There has been extensive work on memory storage and caching, as more and more time-critical applications [19, 22] require to store or cache data in memory to gain improved data access performance, such as Ousterhout et al. proposed RAMCloud [2] to keep data entirely stored in memory for large-scale Web applications, and Spark [9, 21] enables in-memory MapReduce [3]-style parallel computing by leveraging memory to store and cache distributed (intermediate) datasets. While caching on distributed parallel systems is tremendously different from traditional centralized page-based file system or database caching, and directly applying centralized caching usually does not help much to improve and sometimes even hurts cache efficiency and performance.

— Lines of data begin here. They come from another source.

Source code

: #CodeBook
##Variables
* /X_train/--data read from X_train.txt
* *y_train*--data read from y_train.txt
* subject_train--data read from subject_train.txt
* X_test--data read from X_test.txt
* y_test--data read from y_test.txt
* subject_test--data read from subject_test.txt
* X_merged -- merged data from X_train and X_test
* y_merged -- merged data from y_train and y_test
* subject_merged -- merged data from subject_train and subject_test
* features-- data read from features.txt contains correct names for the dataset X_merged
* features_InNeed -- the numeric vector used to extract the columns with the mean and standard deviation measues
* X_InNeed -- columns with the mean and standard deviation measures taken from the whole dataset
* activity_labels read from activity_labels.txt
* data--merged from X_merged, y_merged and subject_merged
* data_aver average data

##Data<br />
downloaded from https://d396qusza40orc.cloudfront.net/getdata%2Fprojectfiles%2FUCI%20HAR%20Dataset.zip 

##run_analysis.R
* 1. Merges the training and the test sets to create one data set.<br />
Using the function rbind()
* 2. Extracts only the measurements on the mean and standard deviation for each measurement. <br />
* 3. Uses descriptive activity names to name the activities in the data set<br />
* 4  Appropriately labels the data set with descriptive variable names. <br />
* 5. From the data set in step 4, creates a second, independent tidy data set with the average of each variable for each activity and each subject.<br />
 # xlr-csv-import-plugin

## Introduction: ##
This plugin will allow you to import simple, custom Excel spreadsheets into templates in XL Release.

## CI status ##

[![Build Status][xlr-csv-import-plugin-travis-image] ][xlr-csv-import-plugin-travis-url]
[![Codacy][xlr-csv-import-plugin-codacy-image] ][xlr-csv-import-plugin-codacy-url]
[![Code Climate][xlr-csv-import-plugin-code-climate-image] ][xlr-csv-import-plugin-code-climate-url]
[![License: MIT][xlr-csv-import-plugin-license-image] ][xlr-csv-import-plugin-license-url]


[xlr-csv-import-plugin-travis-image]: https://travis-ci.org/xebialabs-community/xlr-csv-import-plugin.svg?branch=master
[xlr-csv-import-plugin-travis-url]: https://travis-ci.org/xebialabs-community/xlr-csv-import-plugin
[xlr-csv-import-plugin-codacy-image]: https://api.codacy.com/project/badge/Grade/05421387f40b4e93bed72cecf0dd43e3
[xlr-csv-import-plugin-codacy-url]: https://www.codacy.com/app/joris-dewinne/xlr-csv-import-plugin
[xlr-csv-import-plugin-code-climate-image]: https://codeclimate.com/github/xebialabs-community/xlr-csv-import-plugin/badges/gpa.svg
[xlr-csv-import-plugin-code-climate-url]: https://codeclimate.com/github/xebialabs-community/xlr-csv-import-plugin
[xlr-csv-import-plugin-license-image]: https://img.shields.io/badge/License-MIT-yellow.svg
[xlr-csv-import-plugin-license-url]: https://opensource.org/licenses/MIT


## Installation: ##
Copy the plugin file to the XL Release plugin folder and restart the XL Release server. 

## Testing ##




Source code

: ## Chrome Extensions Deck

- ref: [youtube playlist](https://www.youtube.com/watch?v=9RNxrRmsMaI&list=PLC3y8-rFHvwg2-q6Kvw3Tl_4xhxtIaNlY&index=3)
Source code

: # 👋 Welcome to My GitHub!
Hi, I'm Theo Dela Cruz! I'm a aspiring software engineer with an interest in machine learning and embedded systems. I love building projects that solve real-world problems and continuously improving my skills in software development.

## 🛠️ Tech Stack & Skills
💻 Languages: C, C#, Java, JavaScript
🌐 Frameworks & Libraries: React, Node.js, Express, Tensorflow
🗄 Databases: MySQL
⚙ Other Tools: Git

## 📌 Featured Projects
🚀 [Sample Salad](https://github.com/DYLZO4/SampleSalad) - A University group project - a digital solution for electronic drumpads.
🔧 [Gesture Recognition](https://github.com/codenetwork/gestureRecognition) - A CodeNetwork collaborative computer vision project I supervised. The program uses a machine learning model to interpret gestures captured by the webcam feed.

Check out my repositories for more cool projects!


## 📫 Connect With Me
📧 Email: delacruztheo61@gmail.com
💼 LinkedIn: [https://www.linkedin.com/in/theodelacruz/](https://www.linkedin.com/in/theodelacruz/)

Some previous work focuses on implementing an additional layer on existing distributed file system, which enables applications to cache distributed datasets from the underlying distributed file system. Zhang et al. [1] and Luo et al. [11] respectively proposed the HDCache and RCSS distributed cache system based on HDFS [6, 20], which manages cached data just as HDFS manages disk data. Li et al. [4] further implemented a distributed memory file system for data caching by checkpointing data to the underlying file system. Luo et al. [16] proposed a just-in-time data prefetching mechanism for Spark applications so as to depress the resource demands for caching memory. EARNCache imbeds the incremental caching into Tachyon [4] to coordinate resource competitions and avoid cache thrashings, and improves cache efficiency and resource fairness to a certain degree.

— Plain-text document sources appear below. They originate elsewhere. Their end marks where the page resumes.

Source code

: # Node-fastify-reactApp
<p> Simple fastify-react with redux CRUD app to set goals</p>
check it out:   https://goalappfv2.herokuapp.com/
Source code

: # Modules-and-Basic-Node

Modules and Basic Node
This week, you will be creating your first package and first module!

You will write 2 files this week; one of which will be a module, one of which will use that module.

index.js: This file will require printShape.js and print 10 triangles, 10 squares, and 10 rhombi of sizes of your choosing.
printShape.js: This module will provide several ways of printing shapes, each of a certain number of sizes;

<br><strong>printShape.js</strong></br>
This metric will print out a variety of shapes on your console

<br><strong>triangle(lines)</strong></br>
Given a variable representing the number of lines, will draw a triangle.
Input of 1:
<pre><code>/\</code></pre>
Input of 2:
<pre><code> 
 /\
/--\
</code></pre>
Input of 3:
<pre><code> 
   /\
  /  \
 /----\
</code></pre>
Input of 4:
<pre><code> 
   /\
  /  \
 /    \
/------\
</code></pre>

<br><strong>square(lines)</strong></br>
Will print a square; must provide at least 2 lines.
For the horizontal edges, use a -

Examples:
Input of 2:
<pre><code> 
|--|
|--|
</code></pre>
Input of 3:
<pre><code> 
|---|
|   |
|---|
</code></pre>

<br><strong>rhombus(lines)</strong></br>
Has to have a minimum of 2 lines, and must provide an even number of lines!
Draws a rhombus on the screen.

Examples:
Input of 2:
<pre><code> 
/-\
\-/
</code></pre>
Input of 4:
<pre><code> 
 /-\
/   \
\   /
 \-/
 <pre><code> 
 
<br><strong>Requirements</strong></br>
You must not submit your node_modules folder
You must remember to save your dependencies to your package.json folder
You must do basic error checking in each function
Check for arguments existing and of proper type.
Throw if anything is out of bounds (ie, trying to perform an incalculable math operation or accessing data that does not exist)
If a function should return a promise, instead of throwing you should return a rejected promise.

Some work focuses on optimizing data caching for specific frameworks or goals. Zhang et al. [10] proposed to cache MapReduce intermediate data to speed up MapReduce applications. Luo et al. [14, 15] optimized cache resource allocations in cloud environments to improve database workload processing efficiency. Ananthanarayanan et al. [7] found the important All-or-Nothing property, which implies that all or none input data blocks of tasks within the same wave should be cached, and then proposed PACMan to coordinate memory caching for parallel jobs. Li et al. [5], Tang et al. [17] and Ghodsi et al. [18] respectively proposed dynamic resource partition strategies to improve fairness, and maximize the overall performance in the meanwhile. Pu et al. [8] extended the MAX-MIN fairness [12, 13] with probabilistic blocking, and proposed FairRide to avoid cheating and improve fairness for shared cache resources.

5 Conclusion

In this paper, we propose the EarnCache incremental big data caching mechanism, which adaptively adjusts resource allocation strategy according to resource competition condition. Concretely, when the resources are in deficit, it adopts incremental caching to depress competition, and turns to traditional on-demand-caching to expedite data caching-in when resources are in surplus. On-demand big data cache usually leads to cache thrashings. With EarnCache, files are not cached on demand. Instead, applications or end users incrementally take over cache resources from others by accessing their datasets. EarnCache manages to achieve improved resource utilization and performance with such an incremental caching strategy. Experimental results show that EarnCache can elastically manage cache resources and yields better performance against the LRU, LFU and MAX-MIN cache replacement policies.